▶ THE TASK: Please restate each entry below, word for word.

▶ TASK DATA:
■ ■ ■ ■ ■ ■ ■

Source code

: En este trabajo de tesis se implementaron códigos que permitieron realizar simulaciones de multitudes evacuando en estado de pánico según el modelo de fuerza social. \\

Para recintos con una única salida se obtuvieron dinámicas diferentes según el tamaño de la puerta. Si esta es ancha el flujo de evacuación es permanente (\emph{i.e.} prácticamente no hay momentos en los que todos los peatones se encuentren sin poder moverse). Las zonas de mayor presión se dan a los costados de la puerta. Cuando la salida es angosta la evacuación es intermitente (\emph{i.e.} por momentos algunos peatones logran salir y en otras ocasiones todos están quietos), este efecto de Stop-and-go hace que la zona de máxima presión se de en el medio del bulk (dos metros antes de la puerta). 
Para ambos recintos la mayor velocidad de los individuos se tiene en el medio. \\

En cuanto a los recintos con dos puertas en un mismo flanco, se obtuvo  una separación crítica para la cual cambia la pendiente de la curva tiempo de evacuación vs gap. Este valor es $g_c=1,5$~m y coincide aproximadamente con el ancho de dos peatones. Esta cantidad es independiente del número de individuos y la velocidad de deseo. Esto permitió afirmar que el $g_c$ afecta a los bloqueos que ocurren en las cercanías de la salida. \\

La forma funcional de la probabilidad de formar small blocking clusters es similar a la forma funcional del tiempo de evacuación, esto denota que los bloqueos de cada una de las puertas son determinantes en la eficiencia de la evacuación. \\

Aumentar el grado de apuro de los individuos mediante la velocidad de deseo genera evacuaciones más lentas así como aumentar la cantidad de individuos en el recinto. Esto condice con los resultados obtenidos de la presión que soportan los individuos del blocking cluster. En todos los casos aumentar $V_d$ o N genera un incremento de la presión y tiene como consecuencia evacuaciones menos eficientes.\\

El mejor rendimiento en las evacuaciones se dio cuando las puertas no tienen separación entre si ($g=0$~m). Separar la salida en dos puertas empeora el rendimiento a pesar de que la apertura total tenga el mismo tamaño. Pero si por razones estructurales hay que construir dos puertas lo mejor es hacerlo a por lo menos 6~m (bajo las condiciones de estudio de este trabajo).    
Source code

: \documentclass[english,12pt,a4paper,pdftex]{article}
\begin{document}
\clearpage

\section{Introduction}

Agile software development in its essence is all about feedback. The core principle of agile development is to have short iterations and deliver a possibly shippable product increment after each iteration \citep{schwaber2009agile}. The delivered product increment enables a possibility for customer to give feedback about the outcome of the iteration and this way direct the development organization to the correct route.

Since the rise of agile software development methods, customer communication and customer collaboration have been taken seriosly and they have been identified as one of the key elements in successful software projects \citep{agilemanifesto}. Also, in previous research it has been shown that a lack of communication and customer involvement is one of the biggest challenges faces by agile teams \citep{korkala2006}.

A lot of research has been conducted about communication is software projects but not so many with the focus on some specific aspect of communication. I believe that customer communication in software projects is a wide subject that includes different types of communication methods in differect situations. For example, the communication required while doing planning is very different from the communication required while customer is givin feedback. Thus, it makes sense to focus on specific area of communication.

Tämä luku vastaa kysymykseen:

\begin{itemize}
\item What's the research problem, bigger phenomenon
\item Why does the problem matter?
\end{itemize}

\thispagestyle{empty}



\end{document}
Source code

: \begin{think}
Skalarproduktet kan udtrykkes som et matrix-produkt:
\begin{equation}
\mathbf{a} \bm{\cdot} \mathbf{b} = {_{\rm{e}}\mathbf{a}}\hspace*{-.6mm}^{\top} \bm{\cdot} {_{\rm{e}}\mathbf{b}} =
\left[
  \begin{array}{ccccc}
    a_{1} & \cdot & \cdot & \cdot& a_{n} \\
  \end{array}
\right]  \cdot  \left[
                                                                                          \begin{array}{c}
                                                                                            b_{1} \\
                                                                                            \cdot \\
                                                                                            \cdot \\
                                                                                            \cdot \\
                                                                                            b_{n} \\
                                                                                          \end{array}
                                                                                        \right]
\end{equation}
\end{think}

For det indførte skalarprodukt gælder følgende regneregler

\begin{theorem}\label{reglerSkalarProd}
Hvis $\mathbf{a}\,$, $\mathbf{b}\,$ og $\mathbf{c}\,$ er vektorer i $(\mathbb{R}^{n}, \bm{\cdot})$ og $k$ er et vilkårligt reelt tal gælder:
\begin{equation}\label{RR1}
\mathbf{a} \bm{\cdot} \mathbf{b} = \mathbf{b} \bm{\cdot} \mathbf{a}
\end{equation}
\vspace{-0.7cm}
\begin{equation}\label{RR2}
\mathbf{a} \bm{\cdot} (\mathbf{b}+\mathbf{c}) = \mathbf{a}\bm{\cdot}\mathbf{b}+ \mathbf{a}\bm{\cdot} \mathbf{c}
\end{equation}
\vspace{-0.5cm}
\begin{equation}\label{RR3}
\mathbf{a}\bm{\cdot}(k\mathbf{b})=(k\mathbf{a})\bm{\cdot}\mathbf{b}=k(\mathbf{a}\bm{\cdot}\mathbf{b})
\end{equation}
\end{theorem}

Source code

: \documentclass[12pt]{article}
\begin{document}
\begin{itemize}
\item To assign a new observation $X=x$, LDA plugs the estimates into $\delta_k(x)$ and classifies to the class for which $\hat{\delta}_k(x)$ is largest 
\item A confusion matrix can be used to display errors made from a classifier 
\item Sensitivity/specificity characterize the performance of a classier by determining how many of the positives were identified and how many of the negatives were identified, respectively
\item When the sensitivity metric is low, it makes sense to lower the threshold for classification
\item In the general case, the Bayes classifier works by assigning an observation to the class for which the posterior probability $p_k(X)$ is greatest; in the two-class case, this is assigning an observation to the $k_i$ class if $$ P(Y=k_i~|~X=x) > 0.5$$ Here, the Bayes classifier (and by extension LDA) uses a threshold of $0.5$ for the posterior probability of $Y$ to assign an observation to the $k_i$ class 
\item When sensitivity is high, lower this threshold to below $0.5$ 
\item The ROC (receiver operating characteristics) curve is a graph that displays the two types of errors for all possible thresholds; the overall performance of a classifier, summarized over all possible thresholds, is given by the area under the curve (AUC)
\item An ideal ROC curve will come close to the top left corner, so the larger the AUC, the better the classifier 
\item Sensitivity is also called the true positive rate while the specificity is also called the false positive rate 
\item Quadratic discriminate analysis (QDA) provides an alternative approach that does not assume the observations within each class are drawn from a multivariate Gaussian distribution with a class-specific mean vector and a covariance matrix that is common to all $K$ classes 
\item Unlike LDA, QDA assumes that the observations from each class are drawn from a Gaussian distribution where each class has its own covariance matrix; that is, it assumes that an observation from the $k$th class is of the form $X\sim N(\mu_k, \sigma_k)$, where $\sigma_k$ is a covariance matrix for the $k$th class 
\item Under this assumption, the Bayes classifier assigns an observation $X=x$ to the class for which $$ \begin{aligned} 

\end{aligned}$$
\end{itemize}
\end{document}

■ ■ ■ ■ ■ ■ ■

▶ RESPONSE:
Source code

: En este trabajo de tesis se implementaron códigos que permitieron realizar simulaciones de multitudes evacuando en estado de pánico según el modelo de fuerza social. \\

Para recintos con una única salida se obtuvieron dinámicas diferentes según el tamaño de la puerta. Si esta es ancha el flujo de evacuación es permanente (\emph{i.e.} prácticamente no hay momentos en los que todos los peatones se encuentren sin poder moverse). Las zonas de mayor presión se dan a los costados de la puerta. Cuando la salida es angosta la evacuación es intermitente (\emph{i.e.} por momentos algunos peatones logran salir y en otras ocasiones todos están quietos), este efecto de Stop-and-go hace que la zona de máxima presión se de en el medio del bulk (dos metros antes de la puerta). 
Para ambos recintos la mayor velocidad de los individuos se tiene en el medio. \\

En cuanto a los recintos con dos puertas en un mismo flanco, se obtuvo  una separación crítica para la cual cambia la pendiente de la curva tiempo de evacuación vs gap. Este valor es $g_c=1,5$~m y coincide aproximadamente con el ancho de dos peatones. Esta cantidad es independiente del número de individuos y la velocidad de deseo. Esto permitió afirmar que el $g_c$ afecta a los bloqueos que ocurren en las cercanías de la salida. \\

La forma funcional de la probabilidad de formar small blocking clusters es similar a la forma funcional del tiempo de evacuación, esto denota que los bloqueos de cada una de las puertas son determinantes en la eficiencia de la evacuación. \\

Aumentar el grado de apuro de los individuos mediante la velocidad de deseo genera evacuaciones más lentas así como aumentar la cantidad de individuos en el recinto. Esto condice con los resultados obtenidos de la presión que soportan los individuos del blocking cluster. En todos los casos aumentar $V_d$ o N genera un incremento de la presión y tiene como consecuencia evacuaciones menos eficientes.\\

El mejor rendimiento en las evacuaciones se dio cuando las puertas no tienen separación entre si ($g=0$~m). Separar la salida en dos puertas empeora el rendimiento a pesar de que la apertura total tenga el mismo tamaño. Pero si por razones estructurales hay que construir dos puertas lo mejor es hacerlo a por lo menos 6~m (bajo las condiciones de estudio de este trabajo).    
Source code

: \documentclass[english,12pt,a4paper,pdftex]{article}
\begin{document}
\clearpage

\section{Introduction}

Agile software development in its essence is all about feedback. The core principle of agile development is to have short iterations and deliver a possibly shippable product increment after each iteration \citep{schwaber2009agile}. The delivered product increment enables a possibility for customer to give feedback about the outcome of the iteration and this way direct the development organization to the correct route.

Since the rise of agile software development methods, customer communication and customer collaboration have been taken seriosly and they have been identified as one of the key elements in successful software projects \citep{agilemanifesto}. Also, in previous research it has been shown that a lack of communication and customer involvement is one of the biggest challenges faces by agile teams \citep{korkala2006}.

A lot of research has been conducted about communication is software projects but not so many with the focus on some specific aspect of communication. I believe that customer communication in software projects is a wide subject that includes different types of communication methods in differect situations. For example, the communication required while doing planning is very different from the communication required while customer is givin feedback. Thus, it makes sense to focus on specific area of communication.

Tämä luku vastaa kysymykseen:

\begin{itemize}
\item What's the research problem, bigger phenomenon
\item Why does the problem matter?
\end{itemize}

\thispagestyle{empty}



\end{document}
Source code

: \begin{think}
Skalarproduktet kan udtrykkes som et matrix-produkt:
\begin{equation}
\mathbf{a} \bm{\cdot} \mathbf{b} = {_{\rm{e}}\mathbf{a}}\hspace*{-.6mm}^{\top} \bm{\cdot} {_{\rm{e}}\mathbf{b}} =
\left[
  \begin{array}{ccccc}
    a_{1} & \cdot & \cdot & \cdot& a_{n} \\
  \end{array}
\right]  \cdot  \left[
                                                                                          \begin{array}{c}
                                                                                            b_{1} \\
                                                                                            \cdot \\
                                                                                            \cdot \\
                                                                                            \cdot \\
                                                                                            b_{n} \\
                                                                                          \end{array}
                                                                                        \right]
\end{equation}
\end{think}

For det indførte skalarprodukt gælder følgende regneregler

\begin{theorem}\label{reglerSkalarProd}
Hvis $\mathbf{a}\,$, $\mathbf{b}\,$ og $\mathbf{c}\,$ er vektorer i $(\mathbb{R}^{n}, \bm{\cdot})$ og $k$ er et vilkårligt reelt tal gælder:
\begin{equation}\label{RR1}
\mathbf{a} \bm{\cdot} \mathbf{b} = \mathbf{b} \bm{\cdot} \mathbf{a}
\end{equation}
\vspace{-0.7cm}
\begin{equation}\label{RR2}
\mathbf{a} \bm{\cdot} (\mathbf{b}+\mathbf{c}) = \mathbf{a}\bm{\cdot}\mathbf{b}+ \mathbf{a}\bm{\cdot} \mathbf{c}
\end{equation}
\vspace{-0.5cm}
\begin{equation}\label{RR3}
\mathbf{a}\bm{\cdot}(k\mathbf{b})=(k\mathbf{a})\bm{\cdot}\mathbf{b}=k(\mathbf{a}\bm{\cdot}\mathbf{b})
\end{equation}
\end{theorem}

Source code

: \documentclass[12pt]{article}
\begin{document}
\begin{itemize}
\item To assign a new observation $X=x$, LDA plugs the estimates into $\delta_k(x)$ and classifies to the class for which $\hat{\delta}_k(x)$ is largest 
\item A confusion matrix can be used to display errors made from a classifier 
\item Sensitivity/specificity characterize the performance of a classier by determining how many of the positives were identified and how many of the negatives were identified, respectively
\item When the sensitivity metric is low, it makes sense to lower the threshold for classification
\item In the general case, the Bayes classifier works by assigning an observation to the class for which the posterior probability $p_k(X)$ is greatest; in the two-class case, this is assigning an observation to the $k_i$ class if $$ P(Y=k_i~|~X=x) > 0.5$$ Here, the Bayes classifier (and by extension LDA) uses a threshold of $0.5$ for the posterior probability of $Y$ to assign an observation to the $k_i$ class 
\item When sensitivity is high, lower this threshold to below $0.5$ 
\item The ROC (receiver operating characteristics) curve is a graph that displays the two types of errors for all possible thresholds; the overall performance of a classifier, summarized over all possible thresholds, is given by the area under the curve (AUC)
\item An ideal ROC curve will come close to the top left corner, so the larger the AUC, the better the classifier 
\item Sensitivity is also called the true positive rate while the specificity is also called the false positive rate 
\item Quadratic discriminate analysis (QDA) provides an alternative approach that does not assume the observations within each class are drawn from a multivariate Gaussian distribution with a class-specific mean vector and a covariance matrix that is common to all $K$ classes 
\item Unlike LDA, QDA assumes that the observations from each class are drawn from a Gaussian distribution where each class has its own covariance matrix; that is, it assumes that an observation from the $k$th class is of the form $X\sim N(\mu_k, \sigma_k)$, where $\sigma_k$ is a covariance matrix for the $k$th class 
\item Under this assumption, the Bayes classifier assigns an observation $X=x$ to the class for which $$ \begin{aligned} 

\end{aligned}$$
\end{itemize}
\end{document}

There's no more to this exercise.